The national teams that dominated the Euros had invested in both player contracts and available resources. They were also stacked with professional players from clubs that have invested in their women’s teams, like eight-time Champions League winners Olympique Lyonnais and Barcelona.
With greater success, of course, we also see more investment, as businesses are more likely to want to be associated with proven “products”. And with more money comes more demands on players and teams.

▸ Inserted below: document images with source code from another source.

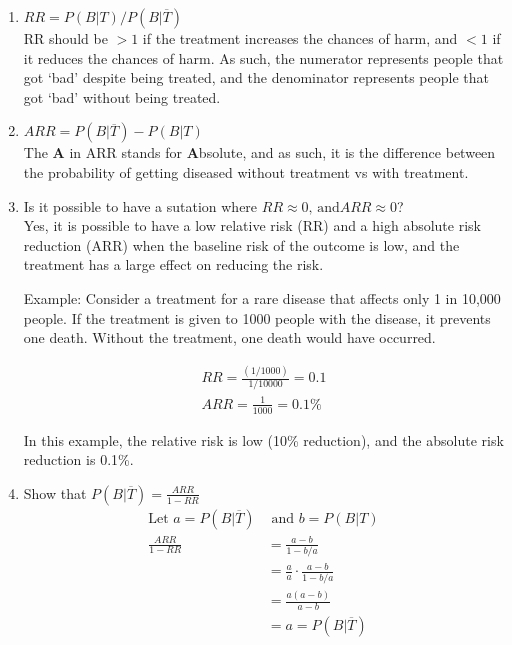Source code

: \documentclass{article}
\begin{document}
\begin{enumerate}[label=\alph*)]
    \item \(RR = P(B \vert T) / P(B \vert \overline{T})\) \\
          RR should be \(> 1\) if the treatment increases the chances of harm, and \(< 1\) if it reduces the chances of harm.
          As such, the numerator represents people that got `bad' despite being treated, and the denominator represents people that got `bad' without being treated.
    \item \(ARR = P(B \vert \overline{T}) - P(B \vert T)\) \\
          The \textbf{A} in ARR stands for \textbf{A}bsolute, and as such, it is the difference between the probability of getting diseased without treatment vs with treatment.
    \item Is it possible to have a sutation where \(RR \approx 0 \text{, and} ARR \approx 0\)? \\
          Yes, it is possible to have a low relative risk (RR) and a high absolute risk reduction (ARR) when the baseline risk of the outcome is low, and the treatment has a large effect on reducing the risk.

          Example: Consider a treatment for a rare disease that affects only 1 in 10,000 people. If the treatment is given to 1000 people with the disease, it prevents one death. Without the treatment, one death would have occurred.

          \begin{align*}
              RR = \frac{(1/1000)}{1/10000} = 0.1 \\
              ARR = \frac{1}{1000} = 0.1\%
          \end{align*}

          In this example, the relative risk is low (10\% reduction), and the absolute risk reduction is 0.1\%.

    \item Show that \(P(B \vert \overline{T}) = \frac{ARR}{1-RR}\)
          \begin{align*}
              \text{Let } a = P(B \vert \overline{T}) & \text{ and } b = P(B \vert T)           \\
              \frac{
                  ARR
              }{
                  1-RR
              }                                       & = \frac{a - b}{ 1 - b/a}                \\
                                                      & = \frac{a}{a} \cdot \frac{a-b}{1 - b/a} \\
                                                      & = \frac{a(a-b)}{a-b}                    \\
                                                      & = a =P(B \vert \overline{T})
          \end{align*}
\end{enumerate}
\end{document}
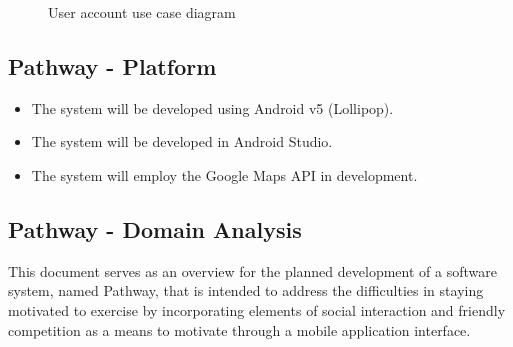﻿\documentclass{article}
\begin{document}
\begin{figure}[H]
    \centering
    \begin{center}
    \end{center}
    \caption{User account use case diagram}
    \label{fig:my_label}
\end{figure}

\newpage

\subsection{Pathway - Platform}
\begin{itemize}
    \item The system will be developed using Android v5 (Lollipop).
    \item The system will be developed in Android Studio.
    \item The system will employ the Google Maps API in development.
\end{itemize}

\subsection{Pathway - Domain Analysis}
This document serves as an overview for the planned development of a software system, named Pathway, that is intended to address the difficulties in staying motivated to exercise by incorporating elements of social interaction and friendly competition as a means to motivate through a mobile application interface.
\end{document}
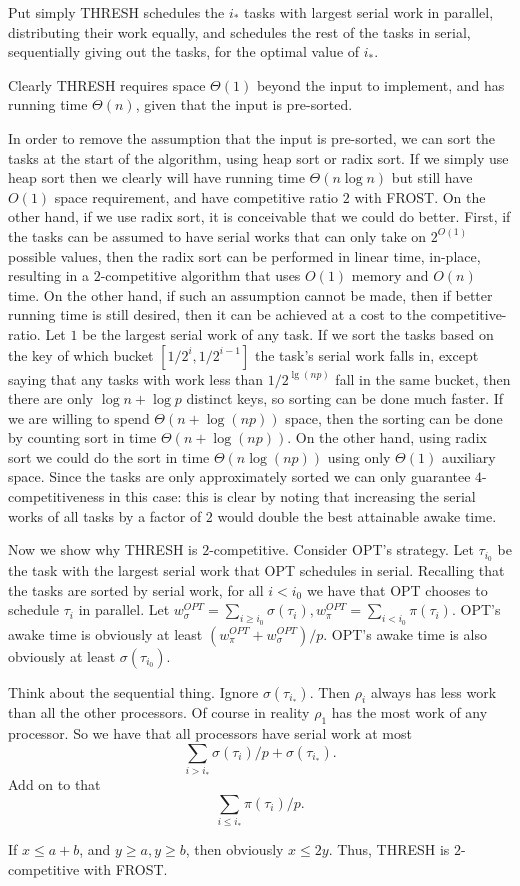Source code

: Put simply THRESH schedules the $i_*$ tasks with largest serial
work in parallel, distributing their work equally, and schedules
the rest of the tasks in serial, sequentially giving out the
tasks, for the optimal value of $i_*$.

Clearly THRESH requires space $\Theta(1)$ beyond the input to
implement, and has running time $\Theta(n)$, given that the input
is pre-sorted.

In order to remove the assumption that the input is pre-sorted,
we can sort the tasks at the start of the algorithm, using heap
sort or radix sort. If we simply use heap sort then we clearly
will have running time $\Theta(n \log n)$ but still have $O(1)$
space requirement, and have competitive ratio $2$ with FROST.
On the other hand, if we use radix sort, it is conceivable that
we could do better. First, if the tasks can be assumed to have
serial works that can only take on $2^{O(1)}$ possible values,
then the radix sort can be performed in linear time, in-place,
resulting in a $2$-competitive algorithm that uses $O(1)$ memory
and $O(n)$ time. On the other hand, if such an assumption cannot
be made, then if better running time is still desired, then it
can be achieved at a cost to the competitive-ratio. Let $1$ be
the largest serial work of any task. If we sort the tasks based
on the key of which bucket $[1/2^i, 1/2^{i-1}]$ the task's
serial work falls in, except saying
that any tasks with work less than $1/2^{\lg (np)}$ fall in the
same bucket, then there are only $\log n + \log p$ distinct keys,
so sorting can be done much faster. If we are willing to spend
$\Theta(n + \log (np))$ space, then the sorting can be done by
counting sort in time $\Theta(n+\log(np))$. On the other hand,
using radix sort we could do the sort in time $\Theta(n \log
(np))$ using only $\Theta(1)$ auxiliary space. 
Since the tasks are only approximately sorted we can only
guarantee $4$-competitiveness in this case: this is clear by
noting that increasing the serial works of all tasks by a factor
of $2$ would double the best attainable awake time.

Now we show why THRESH is $2$-competitive.
Consider OPT's strategy.
Let $\tau_{i_0}$ be the task with the largest serial work that
OPT schedules in serial. Recalling that the tasks are sorted by
serial work, for all $i < i_0$ we have that OPT chooses to
schedule $\tau_i$ in parallel. Let $w^{OPT}_\sigma = \sum_{i \ge
i_0} \sigma(\tau_i), w^{OPT}_\pi = \sum_{i < i_0} \pi(\tau_i)$.
OPT's awake time is obviously at least $(w^{OPT}_\pi +
w^{OPT}_\sigma)/p$. OPT's awake time is also obviously at least
$\sigma(\tau_{i_0})$.

Think about the sequential thing.
Ignore $\sigma(\tau_{i_*})$. Then $\rho_i$ always has less work
than all the other processors. Of course in reality $\rho_1$ has
the most work of any processor.
So we have that all processors have serial work at most 
$$\sum_{i > i_*} \sigma(\tau_i)/p + \sigma(\tau_{i_*}).$$
Add on to that $$\sum_{i \le i_*} \pi(\tau_i)/p.$$

If $x \le a + b$, and $y \ge a, y \ge b$, then obviously $x \le
2y$. Thus, THRESH is $2$-competitive with FROST. 

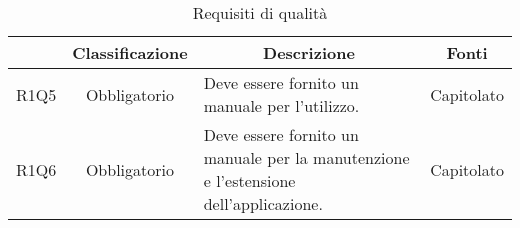 \begin{table}[H]
    \centering
    \renewcommand{\arraystretch}{1.8}
    \begin{tabular}{c | c | p{6cm} | p{4.1cm}}
        \rowcolor[HTML]{125E28}
        \multicolumn{1}{c}{\color[HTML]{FFFFFF} \textbf{Codice}}          &
        \multicolumn{1}{c}{\color[HTML]{FFFFFF} \textbf{Classificazione}} &
        \multicolumn{1}{c}{\color[HTML]{FFFFFF} \textbf{Descrizione}}     &
        \multicolumn{1}{c}{\color[HTML]{FFFFFF} \textbf{Fonti}}                                                                                                                                                    \\
        \hline
        R1Q5                                                              & Obbligatorio & Deve essere fornito un manuale per l'utilizzo.                                                             & Capitolato \\
        R1Q6                                                              & Obbligatorio & Deve essere fornito un manuale per la manutenzione e l'estensione dell'applicazione.                       & Capitolato \\
    \end{tabular}
    \caption{Requisiti di qualità}
\end{table}

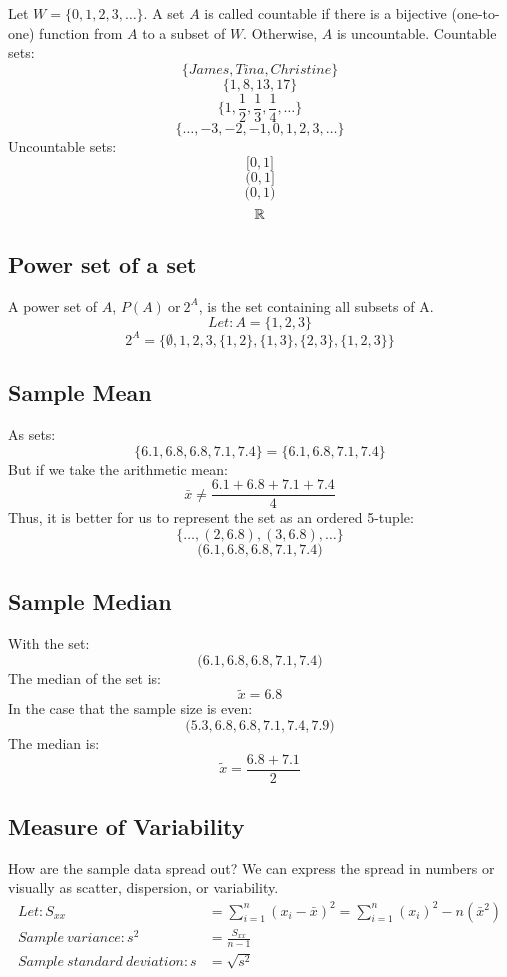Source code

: \documentclass[letterpaper, 12pt]{math}
\begin{document}
Let \( W = \big\{ 0, 1, 2, 3, \dots \big\} \). A set \( A \) is called
countable if there is a bijective (one-to-one) function from \( A \) to a
subset of \( W \). Otherwise, \( A \) is uncountable.
Countable sets:
\[ \bigg\{ James, Tina, Christine \bigg\} \]
\[ \bigg\{ 1, 8, 13, 17 \bigg\} \]
\[ \bigg\{ 1, \frac{1}{2}, \frac{1}{3}, \frac{1}{4}, \dots \bigg\} \]
\[ \bigg\{ \dots, -3, -2, -1, 0, 1, 2, 3, \dots \bigg\} \]
Uncountable sets:
\[ \bigg[ 0, 1 \bigg] \]
\[ \bigg( 0, 1 \bigg] \]
\[ \bigg( 0, 1 \bigg) \]
\[ \mathbb{R} \]

\subsection*{Power set of a set}
A power set of \( A \), \( P(A) \mathrm{\ or\ } 2^{A} \), is the set containing
all subsets of A.
\[ Let: A = \bigg\{ 1, 2, 3 \bigg\} \]
\[ 2^{A} = \bigg\{ \emptyset, 1, 2, 3, \{1, 2\}, \{1, 3\}, \{2, 3\},
   \{1, 2, 3\} \bigg\} \]

\subsection*{Sample Mean}
As sets:
\[ \bigg\{ 6.1, 6.8, 6.8, 7.1, 7.4 \bigg\} =
   \bigg\{ 6.1, 6.8, 7.1, 7.4 \bigg\} \]
But if we take the arithmetic mean:
\[ \bar{x} \neq \frac{6.1+6.8+7.1+7.4}{4} \]
Thus, it is better for us to represent the set as an ordered 5-tuple:
\[ \bigg\{ \dots, (2,6.8), (3,6.8), \dots \bigg \} \]
\[ \bigg( 6.1, 6.8, 6.8, 7.1, 7.4 \bigg) \]

\subsection*{Sample Median}
With the set:
\[ \bigg( 6.1, 6.8, 6.8, 7.1, 7.4 \bigg) \]
The median of the set is:
\[ \tilde{x} = 6.8 \]
In the case that the sample size is even:
\[ \bigg( 5.3, 6.8, 6.8, 7.1, 7.4, 7.9 \bigg) \]
The median is:
\[ \tilde{x} = \frac{6.8+7.1}{2} \]

\subsection*{Measure of Variability}
How are the sample data spread out? We can express the spread in numbers
or visually as scatter, dispersion, or variability.
\begin{align*}
  Let: S_{xx} &= \sum_{i=1}^{n}(x_{i}-\bar{x})^{2} =
    \sum_{i=1}^{n}(x_{i})^{2}-n(\bar{x}^{2}) \\
  Sample\ variance: s^{2} &= \frac{S_{xx}}{n-1} \\
  Sample\ standard\ deviation: s &= \sqrt{s^{2}}
\end{align*}
\end{document}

Something that fans have enjoyed so much about the women’s game is its authenticity, seen in players’ emotional reactions as well as in the way they play, and in their close relationships with fans. But this is something that money can change. So how can the women’s game maintain its authenticity as more money inevitably enters the mix?
Where does the money currently come from?
Most women’s teams are reliant on financial support from their club’s overall group (for instance, Arsenal Holdings PLC is the group that owns both the men’s and women’s teams). In the case of the WSL, the money comes mainly from their affiliated men’s teams.
Other income for women’s teams comes from ticket sales for games (matchday income) which, given average crowds for the last pre-COVID WSL season (2019-20) were 3,072, is not a large number. Overall, 90% of Arsenal Women’s income for the COVID-affected 2020-21 season (the last season for which available accounts exist) came from the owning group, followed by 6% from broadcasting, 4% from commercial, and only 0.2% from matchday (this was 17% of the income in the pre-COVID 2018-19 season).
Of course, increasing attendances would help with income and investment (more money coming in means more money to spend). However, men’s teams at the highest level, such as the Premier League, get most of their money from broadcasting, followed by commercial or sponsorship opportunities (shirt sponsorship, commercial partners), with the smallest proportion from matchday attendance. This changes as you go down the men’s leagues with (very high) dependence on ticket sales in the lower leagues.